What to produce: Give again, unaltered, the lines of the listing below that run from the line having "phương trên bản" through the line having "phân đoạn &".

Material supplied:
======

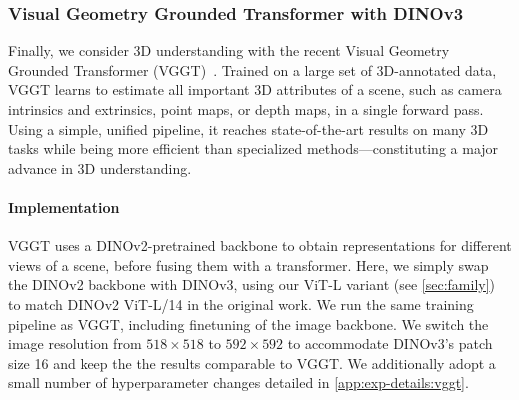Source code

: \subsubsection{Visual Geometry Grounded Transformer with DINOv3}
\label{sec:results-vggt}

Finally, we consider 3D understanding with the recent Visual Geometry Grounded Transformer (VGGT)~\citep{wang2025vggt}.
Trained on a large set of 3D-annotated data, VGGT learns to estimate all important 3D attributes of a scene, such as camera intrinsics and extrinsics, point maps, or depth maps, in a single forward pass.
Using a simple, unified pipeline, it reaches state-of-the-art results on many 3D tasks while being more efficient than specialized methods---constituting a major advance in 3D understanding.

\paragraph{Implementation}
VGGT uses a DINOv2-pretrained backbone to obtain representations for different views of a scene, before fusing them with a transformer.
Here, we simply swap the DINOv2 backbone with DINOv3, using our ViT-L variant (see \cref{sec:family}) to match DINOv2 ViT-L/14 in the original work.
We run the same training pipeline as VGGT, including finetuning of the image backbone.
We switch the image resolution from $518 \times 518$ to $592 \times 592$ to accommodate DINOv3's patch size 16 and keep the the results comparable to VGGT. We additionally adopt a small number of hyperparameter changes detailed in \cref{app:exp-details:vggt}.

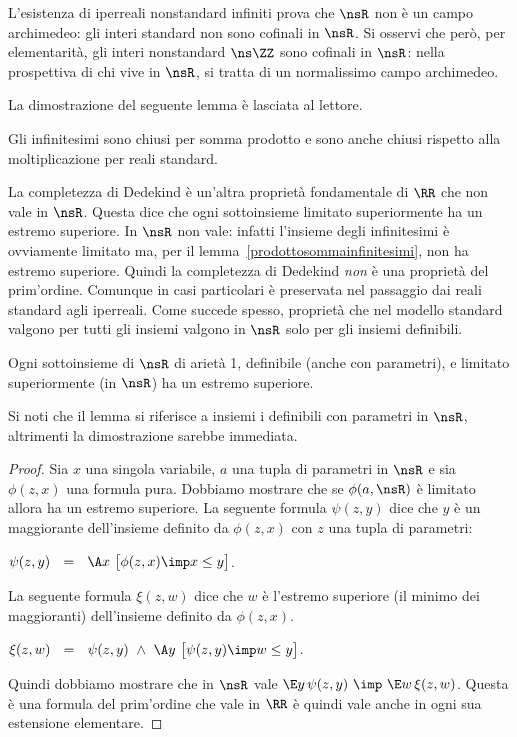 L'esistenza di iperreali nonstandard infiniti prova che $\nsR$ non \`e un campo archimedeo: gli interi standard non sono cofinali in $\nsR$. Si osservi che per\`o, per elementarit\`a, gli interi nonstandard $\ns\ZZ$ sono cofinali in $\nsR$: nella prospettiva di chi vive in $\nsR$, si tratta di un normalissimo campo archimedeo. 

La dimostrazione del seguente lemma \`e lasciata al lettore.

\begin{lemma}\label{prodottosommainfinitesimi}
Gli infinitesimi sono chiusi per somma prodotto e sono anche chiusi rispetto alla moltiplicazione per reali standard.
\end{lemma}

La completezza di Dedekind \`e un'altra propriet\`a fondamentale di $\RR$ che non vale in $\nsR$. Questa dice che ogni sottoinsieme limitato superiormente ha un estremo superiore. In $\nsR$ non vale: infatti l'insieme degli infinitesimi \`e ovviamente limitato ma, per il lemma~\ref{prodottosommainfinitesimi}, non ha estremo superiore. Quindi la completezza di Dedekind \textit{non\/} \`e una propriet\`a del prim'ordine. Comunque in casi particolari \`e preservata nel passaggio dai reali standard agli iperreali. Come succede spesso, propriet\`a che nel modello standard valgono per tutti gli insiemi valgono in $\nsR$ solo per gli insiemi definibili.
 
\begin{lemma}\label{dedekindcomplete}
Ogni sottoinsieme di $\nsR$ di ariet\`a 1, definibile (anche con parametri), e limitato superiormente (in $\nsR$) ha un estremo superiore.
\end{lemma}

Si noti che il lemma si riferisce a insiemi i definibili con parametri in $\nsR$, altrimenti la dimostrazione sarebbe immediata.

\begin{proof}  Sia $x$ una singola variabile, $a$ una tupla di parametri in $\nsR$ e sia $\phi(z,x)$ una formula pura. Dobbiamo mostrare che se $\phi(a,\nsR)$ \`e limitato allora ha un estremo superiore. La seguente formula $\psi(z,y)$ dice che $y$ \`e un maggiorante dell'insieme definito da $\phi(z,x)$ con $z$ una tupla di parametri:

\hfil $\psi(z,y)\ \ =\ \  \A x\ \big[\phi(z,x)\imp x\le y\big]$.

La seguente formula $\xi(z,w)$ dice che $w$ \`e l'estremo superiore (il minimo dei maggioranti) dell'insieme definito da $\phi(z,x)$. 

\hfil $\xi(z,w)\ \ =\ \  \psi(z,y)\ \wedge\ \A y\ \big[\psi(z,y)\imp w\le y\big]$.

Quindi dobbiamo mostrare che in $\nsR$ vale $\E y\,\psi(z,y)\ \imp\ \E w\,\xi(z,w)$. Questa \`e una formula del prim'ordine che vale in $\RR$ \`e quindi vale anche in ogni sua estensione elementare.
\end{proof}

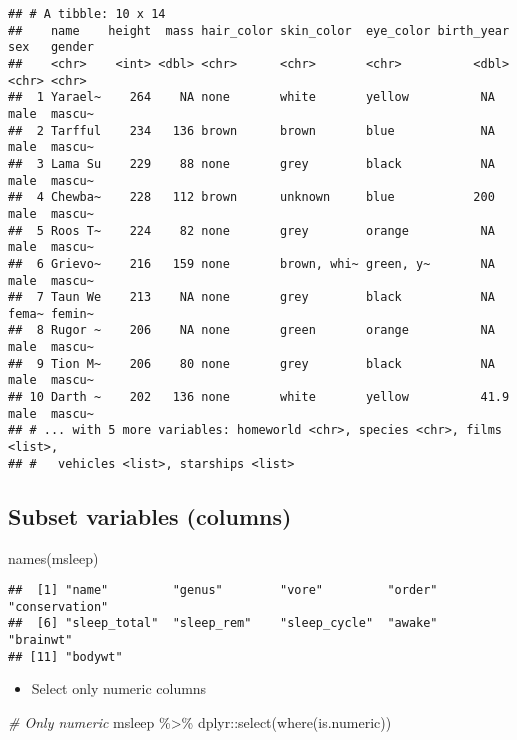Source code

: \documentclass[
]{book}
\newenvironment{Shaded}{\begin{snugshade}}{\end{snugshade}}
\newcommand{\CommentTok}[1]{\textcolor[rgb]{0.56,0.35,0.01}{\textit{#1}}}
\newcommand{\FunctionTok}[1]{\textcolor[rgb]{0.00,0.00,0.00}{#1}}
\newcommand{\NormalTok}[1]{#1}
\newcommand{\SpecialCharTok}[1]{\textcolor[rgb]{0.00,0.00,0.00}{#1}}
\providecommand{\tightlist}{%
  \setlength{\itemsep}{0pt}\setlength{\parskip}{0pt}}
\begin{document}
\begin{verbatim}
## # A tibble: 10 x 14
##    name    height  mass hair_color skin_color  eye_color birth_year sex   gender
##    <chr>    <int> <dbl> <chr>      <chr>       <chr>          <dbl> <chr> <chr> 
##  1 Yarael~    264    NA none       white       yellow          NA   male  mascu~
##  2 Tarfful    234   136 brown      brown       blue            NA   male  mascu~
##  3 Lama Su    229    88 none       grey        black           NA   male  mascu~
##  4 Chewba~    228   112 brown      unknown     blue           200   male  mascu~
##  5 Roos T~    224    82 none       grey        orange          NA   male  mascu~
##  6 Grievo~    216   159 none       brown, whi~ green, y~       NA   male  mascu~
##  7 Taun We    213    NA none       grey        black           NA   fema~ femin~
##  8 Rugor ~    206    NA none       green       orange          NA   male  mascu~
##  9 Tion M~    206    80 none       grey        black           NA   male  mascu~
## 10 Darth ~    202   136 none       white       yellow          41.9 male  mascu~
## # ... with 5 more variables: homeworld <chr>, species <chr>, films <list>,
## #   vehicles <list>, starships <list>
\end{verbatim}

\hypertarget{subset-variables-columns}{%
\subsection{Subset variables (columns)}\label{subset-variables-columns}}

\begin{Shaded}
\begin{Highlighting}[]
\FunctionTok{names}\NormalTok{(msleep)}
\end{Highlighting}
\end{Shaded}

\begin{verbatim}
##  [1] "name"         "genus"        "vore"         "order"        "conservation"
##  [6] "sleep_total"  "sleep_rem"    "sleep_cycle"  "awake"        "brainwt"     
## [11] "bodywt"
\end{verbatim}

\begin{itemize}
\tightlist
\item
  Select only numeric columns
\end{itemize}

\begin{Shaded}
\begin{Highlighting}[]
\CommentTok{\# Only numeric}
\NormalTok{msleep }\SpecialCharTok{\%\textgreater{}\%}
\NormalTok{  dplyr}\SpecialCharTok{::}\FunctionTok{select}\NormalTok{(}\FunctionTok{where}\NormalTok{(is.numeric))}
\end{Highlighting}
\end{Shaded}
\end{document}
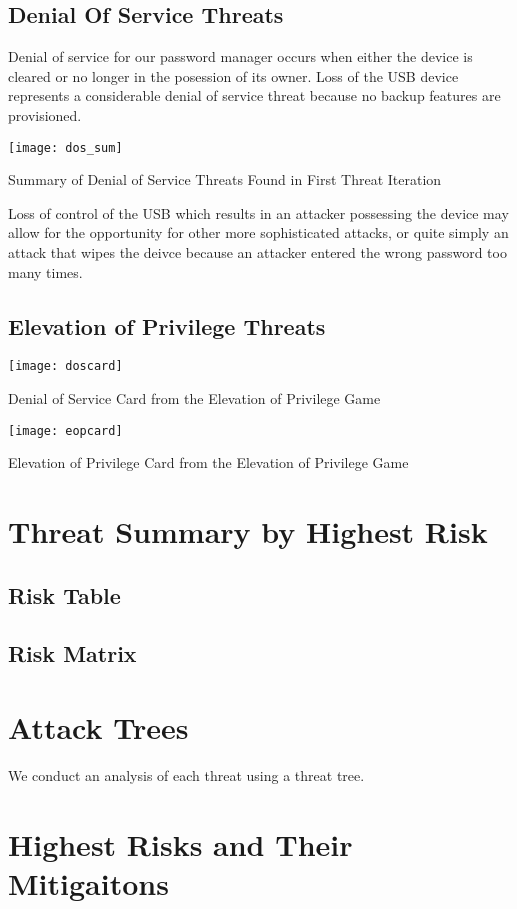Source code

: \subsection{Denial Of Service Threats}
Denial of service for our password manager occurs when either the device is cleared or no longer in the posession of its owner.  Loss of the USB device represents a considerable denial of service threat because no backup features are provisioned. 
\begin{table*}[ht]
    \centering
    \texttt{[image: dos\_sum]}
    \caption{Summary of Denial of Service Threats Found in First Threat Iteration}
    \label{tab:dossum}
\end{table*}

Loss of control of the USB which results in an attacker possessing the device may allow for the opportunity for other more sophisticated attacks, or quite simply an attack that wipes the deivce because an attacker entered the wrong password too many times.





\subsection{Elevation of Privilege Threats}

\begin{marginfigure}%
\centering
  \texttt{[image: doscard]}
  \caption{Denial of Service Card from the Elevation of Privilege Game}
  \label{fig:doscard}
\end{marginfigure}

\begin{marginfigure}%
\centering
  \texttt{[image: eopcard]}
  \caption{Elevation of Privilege Card from the Elevation of Privilege Game}
  \label{fig:eopcard}
\end{marginfigure}


\section{Threat Summary by Highest Risk}

\subsection{Risk Table}

\subsection{Risk Matrix}

\section{Attack Trees}
We conduct an analysis of each threat using a threat tree.

\section{Highest Risks and Their Mitigaitons}




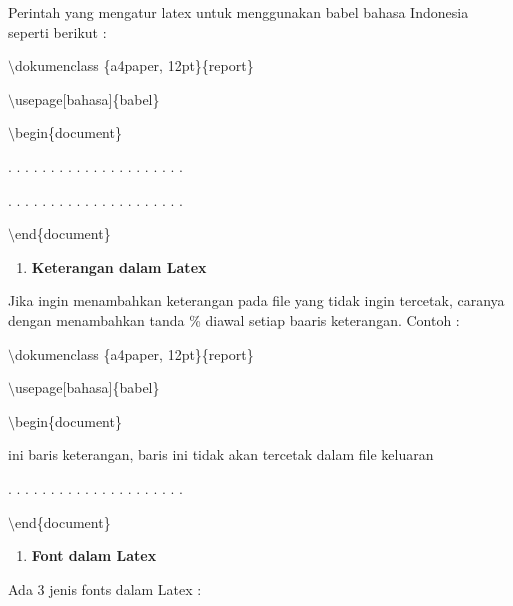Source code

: Perintah yang mengatur latex untuk menggunakan babel bahasa Indonesia seperti berikut :

$\setminus$dokumenclass \{a4paper, 12pt\}\{report\}\par \vspace{12pt}

$\setminus$usepage$[$bahasa$]$\{babel\}\par \vspace{12pt}

$\setminus$begin\{document\}\par \vspace{12pt}

. . . . . . . . . . . . . . . . . . . . .

. . . . . . . . . . . . . . . . . . . . .
\par \vspace{12pt}
$\setminus$end\{document\}

\begin{enumerate}
\setcounter{enumi}{\thenumberedCntB}
\item \textbf{Keterangan dalam Latex}
\setcounter{numberedCntB}{\theenumi}
\end{enumerate}
\hspace{0,5in}Jika ingin menambahkan keterangan pada file yang tidak ingin tercetak, caranya dengan menambahkan tanda \% diawal setiap baaris keterangan. Contoh :\par \vspace{12pt}

$\setminus$dokumenclass \{a4paper, 12pt\}\{report\}\par \vspace{12pt}

$\setminus$usepage$[$bahasa$]$\{babel\}\par \vspace{12pt}

$\setminus$begin\{document\}\par \vspace{12pt}

ini baris keterangan, baris ini tidak akan tercetak dalam file 
keluaran

. . . . . . . . . . . . . . . . . . . . .\par \vspace{12pt}

$\setminus$end\{document\}

\begin{enumerate}
\setcounter{enumi}{\thenumberedCntB}
\item \textbf{Font dalam Latex}
\setcounter{numberedCntB}{\theenumi}
\end{enumerate}
Ada 3 jenis fonts dalam Latex :

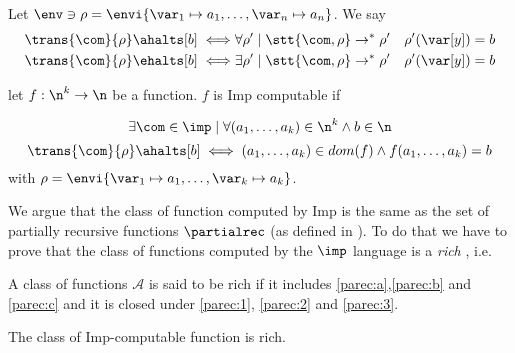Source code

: \begin{notation}
  Let \(\env \ni \rho = \envi{\var_1\mapsto a_1, \dots, \var_n \mapsto
    a_n}\). We say
  \begin{align*}
    \trans{\com}{\rho}\ahalts[b] \iff & \forall \rho' \mid \stt{\com, \rho} \to^* \rho' \quad \rho'(\var[y]) = b \\
    \trans{\com}{\rho}\ehalts[b] \iff & \exists \rho' \mid \stt{\com, \rho} \to^* \rho' \quad \rho'(\var[y]) = b
  \end{align*}
\end{notation}



\begin{definition}
  let \(f : \n^k \to \n\) be a function. \(f\) is Imp computable if

  \[\exists \com \in\imp \mid \forall (a_1, \dots, a_k) \in \n^k \wedge
  b \in \n \] \[\trans{\com}{\rho} \ahalts[b] \iff (a_1, \dots, a_k)
  \in dom(f) \wedge f(a_1,\dots,a_k) = b\] with \(\rho = \envi{\var_1
    \mapsto a_1, \dots, \var_k \mapsto a_k}\).
\end{definition}

We argue that the class of function computed by Imp is the same as the
set of partially recursive functions \(\partialrec\) (as defined in
\cite{cutland1980computability}). To do that we have to prove that the
class of functions computed by the \(\imp\) language is a \emph{rich}
, i.e.

\begin{definition}
  A class of functions \(\mathcal{A}\) is said to be rich if it
  includes \ref{parec:a},\ref{parec:b} and \ref{parec:c} and it is
  closed under \ref{parec:1}, \ref{parec:2} and \ref{parec:3}.
\end{definition}

\begin{lemma}
  The class of Imp-computable function is rich.
\end{lemma}

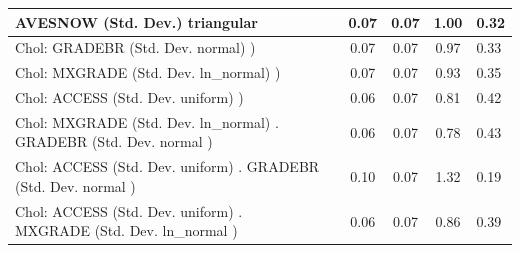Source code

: \begin{table}
\begin{center}
\begin{tabular}{|l|l|c|c|c|l|}
			\hline
			AVESNOW (Std. Dev.) triangular &  & 0.07 & 0.07 & 1.00 & 0.32 \\
			\hline
			 Chol: GRADEBR (Std. Dev. normal) ) &  & 0.07 & 0.07 & 0.97 & 0.33 \\
			\hline
			 Chol: MXGRADE (Std. Dev. ln_normal) ) &  & 0.07 & 0.07 & 0.93 & 0.35 \\
			\hline
			 Chol: ACCESS (Std. Dev. uniform) ) &  & 0.06 & 0.07 & 0.81 & 0.42 \\
			\hline
			 Chol: MXGRADE (Std. Dev. ln_normal) . GRADEBR (Std. Dev.   normal ) &  & 0.06 & 0.07 & 0.78 & 0.43 \\
			\hline
			 Chol: ACCESS (Std. Dev. uniform) . GRADEBR (Std. Dev.   normal ) &  & 0.10 & 0.07 & 1.32 & 0.19 \\
			\hline
			 Chol: ACCESS (Std. Dev. uniform) . MXGRADE (Std. Dev.   ln_normal ) &  & 0.06 & 0.07 & 0.86 & 0.39 \\
			\hline
		\end{tabular}
	\end{center}
\end{table}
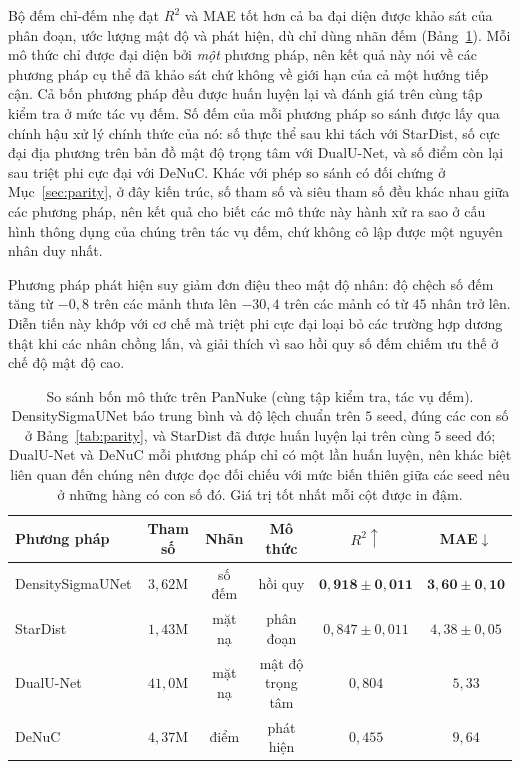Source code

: \documentclass[preprint,12pt]{elsarticle}
\begin{document}
Bộ đếm chỉ-đếm nhẹ đạt $R^2$ và MAE tốt hơn cả ba đại diện được khảo sát của phân đoạn, ước lượng mật độ và phát
hiện, dù chỉ dùng nhãn đếm (Bảng~\ref{tab:paradigm}). Mỗi mô thức chỉ được đại diện bởi \emph{một} phương pháp,
nên kết quả này nói về các phương pháp cụ thể đã khảo sát chứ không về giới hạn của cả một hướng tiếp cận. Cả bốn
phương pháp đều được huấn luyện lại và đánh giá trên cùng tập kiểm tra ở mức tác vụ đếm. Số đếm của mỗi phương
pháp so sánh được lấy qua chính hậu xử lý chính thức của nó: số thực thể sau khi tách với StarDist, số cực đại địa
phương trên bản đồ mật độ trọng tâm với DualU-Net, và số điểm còn lại sau triệt phi cực đại với DeNuC. Khác với
phép so sánh có đối chứng ở Mục~\ref{sec:parity}, ở đây kiến trúc, số tham số và siêu tham số đều khác nhau giữa
các phương pháp, nên kết quả cho biết các mô thức này hành xử ra sao ở cấu hình thông dụng của chúng trên tác vụ
đếm, chứ không cô lập được một nguyên nhân duy nhất.

Phương pháp phát hiện suy giảm đơn điệu theo mật độ nhân: độ chệch số đếm tăng từ $-0{,}8$ trên các mảnh thưa lên
$-30{,}4$ trên các mảnh có từ $45$ nhân trở lên. Diễn tiến này khớp với cơ chế mà triệt phi cực đại loại bỏ các
trường hợp dương thật khi các nhân chồng lấn, và giải thích vì sao hồi quy số đếm chiếm ưu thế ở chế độ mật độ
cao.

\begin{table}[!htbp]
\centering
\caption{So sánh bốn mô thức trên PanNuke (cùng tập kiểm tra, tác vụ đếm). DensitySigmaUNet báo trung bình và độ
lệch chuẩn trên $5$ seed, đúng các con số ở Bảng~\ref{tab:parity}, và StarDist đã được huấn luyện lại trên cùng
$5$ seed đó; DualU-Net và DeNuC mỗi phương pháp chỉ có một lần huấn luyện, nên khác biệt liên quan đến chúng nên
được đọc đối chiếu với mức biến thiên giữa các seed nêu ở những hàng có con số đó. Giá trị tốt nhất mỗi cột được in đậm.}\label{tab:paradigm}
\small
\begin{tabular}{@{}lccccc@{}}
\toprule
Phương pháp & Tham số & Nhãn & Mô thức & $R^2\uparrow$ & MAE$\downarrow$ \\
\midrule
DensitySigmaUNet & $3{,}62$M & số đếm & hồi quy & $\mathbf{0{,}918\pm0{,}011}$ & $\mathbf{3{,}60\pm0{,}10}$ \\
StarDist~\cite{stardist} & $1{,}43$M & mặt nạ & phân đoạn & $0{,}847\pm0{,}011$ & $4{,}38\pm0{,}05$ \\
DualU-Net~\cite{dualunet} & $41{,}0$M & mặt nạ & mật độ trọng tâm & $0{,}804$ & $5{,}33$ \\
DeNuC~\cite{denuc} & $4{,}37$M & điểm & phát hiện & $0{,}455$ & $9{,}64$ \\
\bottomrule
\end{tabular}
\end{table}
\end{document}
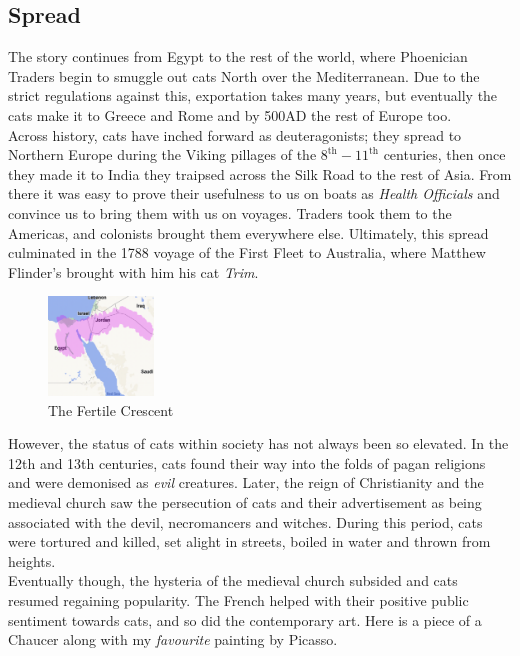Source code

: \documentclass{article}
\begin{document}
\subsection*{Spread}

The story continues from Egypt to the rest of the world, where Phoenician Traders begin to smuggle out cats North over the Mediterranean. Due to the strict regulations against this, exportation takes many years, but eventually the cats make it to Greece and Rome and by 500AD the rest of Europe too.\\

Across history, cats have inched forward as deuteragonists; they spread to Northern Europe during the Viking pillages of the \(8^{\text{th}} - 11^{\text{th}}\) centuries, then once they made it to India they traipsed across the Silk Road to the rest of Asia. From there it was easy to prove their usefulness to us on boats as \emph{Health Officials} and convince us to bring them with us on voyages. Traders took them to the Americas, and colonists brought them everywhere else. Ultimately, this spread culminated in the 1788 voyage of the First Fleet to Australia, where Matthew Flinder's brought with him his cat \emph{Trim}.\\

\begin{figure}
    \includegraphics[width=0.25\textwidth]{img/crescent.png}
    \caption{The Fertile Crescent}
\end{figure}


However, the status of cats within society has not always been so elevated. In the 12th and 13th centuries, cats found their way into the folds of pagan religions and were demonised as \emph{evil} creatures. Later, the reign of Christianity and the medieval church saw the persecution of cats and their advertisement as being associated with the devil, necromancers and witches. During this period, cats were tortured and killed, set alight in streets, boiled in water and thrown from heights.\\

Eventually though, the hysteria of the medieval church subsided and cats resumed regaining popularity. The French helped with their positive public sentiment towards cats, and so did the contemporary art. Here is a piece of a Chaucer along with my \emph{favourite} painting by Picasso.\\\\
\end{document}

======

Finished exercise:
phương trên bản đồ mật độ trọng tâm với DualU-Net, và số điểm còn lại sau triệt phi cực đại với DeNuC. Khác với
phép so sánh có đối chứng ở Mục~\ref{sec:parity}, ở đây kiến trúc, số tham số và siêu tham số đều khác nhau giữa
các phương pháp, nên kết quả cho biết các mô thức này hành xử ra sao ở cấu hình thông dụng của chúng trên tác vụ
đếm, chứ không cô lập được một nguyên nhân duy nhất.

Phương pháp phát hiện suy giảm đơn điệu theo mật độ nhân: độ chệch số đếm tăng từ $-0{,}8$ trên các mảnh thưa lên
$-30{,}4$ trên các mảnh có từ $45$ nhân trở lên. Diễn tiến này khớp với cơ chế mà triệt phi cực đại loại bỏ các
trường hợp dương thật khi các nhân chồng lấn, và giải thích vì sao hồi quy số đếm chiếm ưu thế ở chế độ mật độ
cao.

\begin{table}[!htbp]
\centering
\caption{So sánh bốn mô thức trên PanNuke (cùng tập kiểm tra, tác vụ đếm). DensitySigmaUNet báo trung bình và độ
lệch chuẩn trên $5$ seed, đúng các con số ở Bảng~\ref{tab:parity}, và StarDist đã được huấn luyện lại trên cùng
$5$ seed đó; DualU-Net và DeNuC mỗi phương pháp chỉ có một lần huấn luyện, nên khác biệt liên quan đến chúng nên
được đọc đối chiếu với mức biến thiên giữa các seed nêu ở những hàng có con số đó. Giá trị tốt nhất mỗi cột được in đậm.}\label{tab:paradigm}
\small
\begin{tabular}{@{}lccccc@{}}
\toprule
Phương pháp & Tham số & Nhãn & Mô thức & $R^2\uparrow$ & MAE$\downarrow$ \\
\midrule
DensitySigmaUNet & $3{,}62$M & số đếm & hồi quy & $\mathbf{0{,}918\pm0{,}011}$ & $\mathbf{3{,}60\pm0{,}10}$ \\
StarDist~\cite{stardist} & $1{,}43$M & mặt nạ & phân đoạn & $0{,}847\pm0{,}011$ & $4{,}38\pm0{,}05$ \\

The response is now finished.